[Stored data]
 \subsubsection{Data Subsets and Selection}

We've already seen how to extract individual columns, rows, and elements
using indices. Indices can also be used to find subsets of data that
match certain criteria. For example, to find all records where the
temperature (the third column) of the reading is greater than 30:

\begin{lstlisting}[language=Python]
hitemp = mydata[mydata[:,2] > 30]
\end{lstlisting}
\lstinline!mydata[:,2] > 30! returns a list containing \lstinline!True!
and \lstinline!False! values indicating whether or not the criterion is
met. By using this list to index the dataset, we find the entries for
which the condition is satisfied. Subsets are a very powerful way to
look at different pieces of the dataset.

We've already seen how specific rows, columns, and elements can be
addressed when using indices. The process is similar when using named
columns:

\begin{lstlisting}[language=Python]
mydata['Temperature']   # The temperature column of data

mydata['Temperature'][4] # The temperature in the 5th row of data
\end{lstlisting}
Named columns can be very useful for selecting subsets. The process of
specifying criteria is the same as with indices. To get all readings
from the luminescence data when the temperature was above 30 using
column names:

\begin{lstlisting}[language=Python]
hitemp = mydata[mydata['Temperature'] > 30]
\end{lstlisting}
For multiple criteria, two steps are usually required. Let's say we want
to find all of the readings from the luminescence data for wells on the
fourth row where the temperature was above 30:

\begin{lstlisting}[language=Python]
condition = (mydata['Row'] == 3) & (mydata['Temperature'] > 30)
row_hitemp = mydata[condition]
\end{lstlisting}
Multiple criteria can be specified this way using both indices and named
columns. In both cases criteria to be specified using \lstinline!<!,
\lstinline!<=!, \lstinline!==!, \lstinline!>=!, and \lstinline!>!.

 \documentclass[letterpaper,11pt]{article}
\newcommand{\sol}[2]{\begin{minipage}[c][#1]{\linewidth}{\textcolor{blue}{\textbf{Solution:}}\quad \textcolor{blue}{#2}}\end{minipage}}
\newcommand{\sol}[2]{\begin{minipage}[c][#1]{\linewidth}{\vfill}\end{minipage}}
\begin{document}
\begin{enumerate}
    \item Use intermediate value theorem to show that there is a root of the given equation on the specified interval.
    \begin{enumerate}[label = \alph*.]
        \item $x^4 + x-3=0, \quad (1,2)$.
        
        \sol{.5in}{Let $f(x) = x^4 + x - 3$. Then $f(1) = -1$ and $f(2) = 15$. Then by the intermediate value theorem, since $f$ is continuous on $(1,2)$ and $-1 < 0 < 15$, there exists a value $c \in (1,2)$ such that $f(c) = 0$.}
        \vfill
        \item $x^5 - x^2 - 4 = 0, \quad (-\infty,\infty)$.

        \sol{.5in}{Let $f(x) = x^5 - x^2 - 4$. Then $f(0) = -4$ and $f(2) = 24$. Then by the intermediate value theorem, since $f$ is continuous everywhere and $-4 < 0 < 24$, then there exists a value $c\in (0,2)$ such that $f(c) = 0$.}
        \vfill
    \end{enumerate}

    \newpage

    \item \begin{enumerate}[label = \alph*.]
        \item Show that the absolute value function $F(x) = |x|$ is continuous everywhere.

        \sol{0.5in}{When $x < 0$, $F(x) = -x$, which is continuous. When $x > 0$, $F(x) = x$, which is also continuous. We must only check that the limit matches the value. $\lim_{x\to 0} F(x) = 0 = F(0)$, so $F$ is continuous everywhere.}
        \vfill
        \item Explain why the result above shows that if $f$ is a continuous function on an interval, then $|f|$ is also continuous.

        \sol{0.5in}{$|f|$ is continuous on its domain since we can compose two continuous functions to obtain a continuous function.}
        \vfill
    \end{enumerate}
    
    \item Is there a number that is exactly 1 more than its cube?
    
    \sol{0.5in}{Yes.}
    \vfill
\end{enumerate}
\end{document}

Goal of the exercise ->
Output every line from the records, exactly as written.

Exercise answer ->
 \subsubsection{Data Subsets and Selection}

We've already seen how to extract individual columns, rows, and elements
using indices. Indices can also be used to find subsets of data that
match certain criteria. For example, to find all records where the
temperature (the third column) of the reading is greater than 30:

\begin{lstlisting}[language=Python]
hitemp = mydata[mydata[:,2] > 30]
\end{lstlisting}
\lstinline!mydata[:,2] > 30! returns a list containing \lstinline!True!
and \lstinline!False! values indicating whether or not the criterion is
met. By using this list to index the dataset, we find the entries for
which the condition is satisfied. Subsets are a very powerful way to
look at different pieces of the dataset.

We've already seen how specific rows, columns, and elements can be
addressed when using indices. The process is similar when using named
columns:

\begin{lstlisting}[language=Python]
mydata['Temperature']   # The temperature column of data

mydata['Temperature'][4] # The temperature in the 5th row of data
\end{lstlisting}
Named columns can be very useful for selecting subsets. The process of
specifying criteria is the same as with indices. To get all readings
from the luminescence data when the temperature was above 30 using
column names:

\begin{lstlisting}[language=Python]
hitemp = mydata[mydata['Temperature'] > 30]
\end{lstlisting}
For multiple criteria, two steps are usually required. Let's say we want
to find all of the readings from the luminescence data for wells on the
fourth row where the temperature was above 30:

\begin{lstlisting}[language=Python]
condition = (mydata['Row'] == 3) & (mydata['Temperature'] > 30)
row_hitemp = mydata[condition]
\end{lstlisting}
Multiple criteria can be specified this way using both indices and named
columns. In both cases criteria to be specified using \lstinline!<!,
\lstinline!<=!, \lstinline!==!, \lstinline!>=!, and \lstinline!>!.

 \documentclass[letterpaper,11pt]{article}
\newcommand{\sol}[2]{\begin{minipage}[c][#1]{\linewidth}{\textcolor{blue}{\textbf{Solution:}}\quad \textcolor{blue}{#2}}\end{minipage}}
\newcommand{\sol}[2]{\begin{minipage}[c][#1]{\linewidth}{\vfill}\end{minipage}}
\begin{document}
\begin{enumerate}
    \item Use intermediate value theorem to show that there is a root of the given equation on the specified interval.
    \begin{enumerate}[label = \alph*.]
        \item $x^4 + x-3=0, \quad (1,2)$.
        
        \sol{.5in}{Let $f(x) = x^4 + x - 3$. Then $f(1) = -1$ and $f(2) = 15$. Then by the intermediate value theorem, since $f$ is continuous on $(1,2)$ and $-1 < 0 < 15$, there exists a value $c \in (1,2)$ such that $f(c) = 0$.}
        \vfill
        \item $x^5 - x^2 - 4 = 0, \quad (-\infty,\infty)$.

        \sol{.5in}{Let $f(x) = x^5 - x^2 - 4$. Then $f(0) = -4$ and $f(2) = 24$. Then by the intermediate value theorem, since $f$ is continuous everywhere and $-4 < 0 < 24$, then there exists a value $c\in (0,2)$ such that $f(c) = 0$.}
        \vfill
    \end{enumerate}

    \newpage

    \item \begin{enumerate}[label = \alph*.]
        \item Show that the absolute value function $F(x) = |x|$ is continuous everywhere.

        \sol{0.5in}{When $x < 0$, $F(x) = -x$, which is continuous. When $x > 0$, $F(x) = x$, which is also continuous. We must only check that the limit matches the value. $\lim_{x\to 0} F(x) = 0 = F(0)$, so $F$ is continuous everywhere.}
        \vfill
        \item Explain why the result above shows that if $f$ is a continuous function on an interval, then $|f|$ is also continuous.

        \sol{0.5in}{$|f|$ is continuous on its domain since we can compose two continuous functions to obtain a continuous function.}
        \vfill
    \end{enumerate}
    
    \item Is there a number that is exactly 1 more than its cube?
    
    \sol{0.5in}{Yes.}
    \vfill
\end{enumerate}
\end{document}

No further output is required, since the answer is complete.